Social Distancing Versus Physical Distancing | Part 2 | CLS

Social Distancing Versus Physical Distancing: Part II

The first blog in this two-part series attempted to do two things:

  1. Distinguish social distance from physical distance:
    1. Physical distance at this juncture in our lives is a necessary and unavoidable mandate.
    2. Given that given we need to minimize social distance by whatever means necessary and enhance the quality of our connections with the people that matter to us most.
  2. In organizations, leaders are the drivers of that connectivity. In that regard, they need to:
    1. Overcommunicate with the members of their teams in particular.
    2. Listen like they’ve never listened before!
    3. Take action to facilitate multidirectional communication and connectivity between others.

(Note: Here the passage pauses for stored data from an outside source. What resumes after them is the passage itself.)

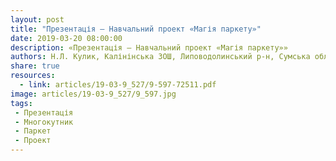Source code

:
 ```yaml
---
layout: post
title: "Презентація — Навчальний проект «Магія паркету»"
date: 2019-03-20 08:00:00
description: «Презентація — Навчальний проект «Магія паркету»»
authors: Н.Л. Кулик, Калінінська ЗОШ, Липоводолинський р-н, Сумська обл.
share: true
resources:
  - link: articles/19-03-9_527/9-597-72511.pdf
image: articles/19-03-9_527/9_597.jpg
tags:
 - Презентація
 - Многокутник
 - Паркет
 - Проект
---
```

Let’s do a bit of a deep dive into the whole notion of overcommunication. For our purposes, consider the following definition:

Overcommunication: Initiating increased and ongoing opportunities for others to provide insight into their circumstances, while ensuring each is aware of the value they bring to our team

First and foremost, overcommunication is a thoughtful and highly intentional endeavor … especially now! You aren’t “checking a box” or “going through the motions” because, if you do, that’s exactly what you’re going to get in return:

  • “Hey … just checking in … you good?”
  • “Yep … all good, thanks.

Keeping our two-pronged definition in mind, consider there are quick-hitting, impulsive prompts you can proactively develop, then put in motion with others (by phone, text or chat), that have a strong probability of getting you the kind of personalized insight you seek:

  • “Tell me three things that are on your mind right now in order of priority.”
    • “What in particular is going on with that?”
    • “How is that impacting you?”
    • “What else?”
  • “What has surprised you most in the last week?”
    • “What effect has that had on you?”
    • “What effect has it had on other members of your family?”
    • “How do you see this challenge getting resolved?”
  • “If you were managing this team in the middle of this mess, what would you be doing differently?”
    • “What else?”
  • “Tell me something positive you feel will eventually come out of all this?”
    • “What else?”

There is also sincere and specific attention you can document in a more formalized manner regarding the value a member of your team brings to the feast. Consider an intermittent, hand-written note delivered to an associate’s home for two reasons:

  1. For the foreseeable future, we know that’s exactly where they are going to be!
  2. There is something about the walk to the mailbox and the opening of the envelope that makes these kinds of antiquated communications feel like opening a present … which (by the way) is precisely the point!

I just wanted to send you a quick note and document what an honor it is to work with you. I’m not even sure you are aware of the calming effect you have on me and others on the team as we work our way through all this uncertainty. Your impact and value in that regard were on active display during our virtual huddle-up this morning. Sincere thanks.

At this juncture, if you find yourself saying something like: “Good managers already do this sort of thing … and have been forever,” you will get no argument from me!

But, right now, for all the reasons you are already so well aware of, simple strategies like overcommunicating and listening can make all the difference in the world! Stay safe! Take some action! Hang in!


  1. Draft three or four quick-hitting, impulsive prompts you can use with your team to get them talking.
    1. Send or use in texts, chats or impromptu calls this week.
  2. Send a personalized note to a member of your team highlighting their talents, contributions and overall value.